La barchetta punta moltissimo sul look, con una forma molto "bombata" e arrotondata. La trazione è anteriore, quindi, un po meno divertente delle altre che sono quasi tutte posteriori. A suo favore però Fiat ha sviluppato delle ottime motorizzazioni. Il motore consigliato è il 1.8 litri da 130 cavalli, molto scattante e preciso. Ottimo è anche l'assetto, la tenuta di strada e lo sterzo, sempre molto preciso nell'inserimento in curva e in uscita. Punto forte è il bagagliaio, molto più capiente delle altre. La Barchetta dispone di un alloggio per i bagagli di ben 165 litri, che per una cabrio non è affatto male. Da controllare in un eventuale acquisto è che non ci sia traccia di ruggine nella zona posteriore del pianale e che il motore al minimo non vibri. Nel caso, il variatore di fase va sostituito.

MAZDA MX-5

I numeri parlano da soli, 900 mila sono gli esemplari venduti e ancora la maggior parte di questi sono attivi e ben funzionanti.

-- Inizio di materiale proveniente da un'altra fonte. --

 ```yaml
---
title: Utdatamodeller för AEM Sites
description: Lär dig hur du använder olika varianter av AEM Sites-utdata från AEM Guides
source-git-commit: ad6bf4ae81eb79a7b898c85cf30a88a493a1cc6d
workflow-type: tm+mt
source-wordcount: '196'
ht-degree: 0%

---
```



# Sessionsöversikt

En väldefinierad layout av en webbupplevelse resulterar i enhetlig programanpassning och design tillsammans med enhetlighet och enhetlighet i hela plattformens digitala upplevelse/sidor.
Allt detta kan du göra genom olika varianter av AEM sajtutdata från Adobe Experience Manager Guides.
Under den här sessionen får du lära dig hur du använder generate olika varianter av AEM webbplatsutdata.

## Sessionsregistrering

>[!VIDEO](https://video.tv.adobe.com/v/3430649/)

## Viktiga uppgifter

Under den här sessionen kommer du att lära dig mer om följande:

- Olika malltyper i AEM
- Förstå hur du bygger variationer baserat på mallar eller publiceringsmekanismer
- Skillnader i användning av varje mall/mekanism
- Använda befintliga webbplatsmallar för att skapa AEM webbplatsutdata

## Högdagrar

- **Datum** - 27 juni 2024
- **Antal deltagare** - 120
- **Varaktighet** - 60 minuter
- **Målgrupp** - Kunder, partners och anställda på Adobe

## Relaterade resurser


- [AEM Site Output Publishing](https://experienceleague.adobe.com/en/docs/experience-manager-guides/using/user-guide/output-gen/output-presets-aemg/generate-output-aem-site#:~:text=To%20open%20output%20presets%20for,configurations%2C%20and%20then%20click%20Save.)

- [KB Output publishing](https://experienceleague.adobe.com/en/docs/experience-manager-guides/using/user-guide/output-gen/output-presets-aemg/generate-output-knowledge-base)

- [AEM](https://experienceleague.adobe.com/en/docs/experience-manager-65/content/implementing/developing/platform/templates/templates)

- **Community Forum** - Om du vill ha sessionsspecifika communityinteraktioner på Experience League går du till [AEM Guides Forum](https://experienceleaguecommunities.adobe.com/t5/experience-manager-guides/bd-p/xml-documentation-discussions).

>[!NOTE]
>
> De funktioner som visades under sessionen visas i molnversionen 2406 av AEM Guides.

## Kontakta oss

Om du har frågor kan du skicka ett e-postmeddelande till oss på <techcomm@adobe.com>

Il punto forte di quest'auto è la fenomenale semplicità e l'affidabilità garantibile a vita. Per realizzarla, un gruppetto di tenaci e capaci ingegneri di Hiroshima si trovavano quasi di nascosto, oltre l'orario di lavoro, in un capannone anonimo. Il risultato, ancora oggi, è un capolavoro, specie per la prima e la seconda serie. Sul mercato queste due serie sono infinite e con prezzi ultra accessibili.

TOYOTA MR-2

La seconda serie di Toyota MR-2 è una spider di razza: la dimostrazione è il motore, un 1.8 con fasatura variabile da 140 cv. La distribuzione dei pesi e il posizionamento nella zona centrale del motore rendono la MR-2 un'auto del tutto particolare da guidare. Prima di riuscire a sentirsi padroni del mezzo bisogna macinare qualche centinaia di chilometri. A renderla più docile e facile da guidare ci pensano lo sterzo, davvero ottimo e pronto ed un assetto veramente azzeccato. Da evitare le versioni SMT che venivano equipaggiate da un cambio davvero lento.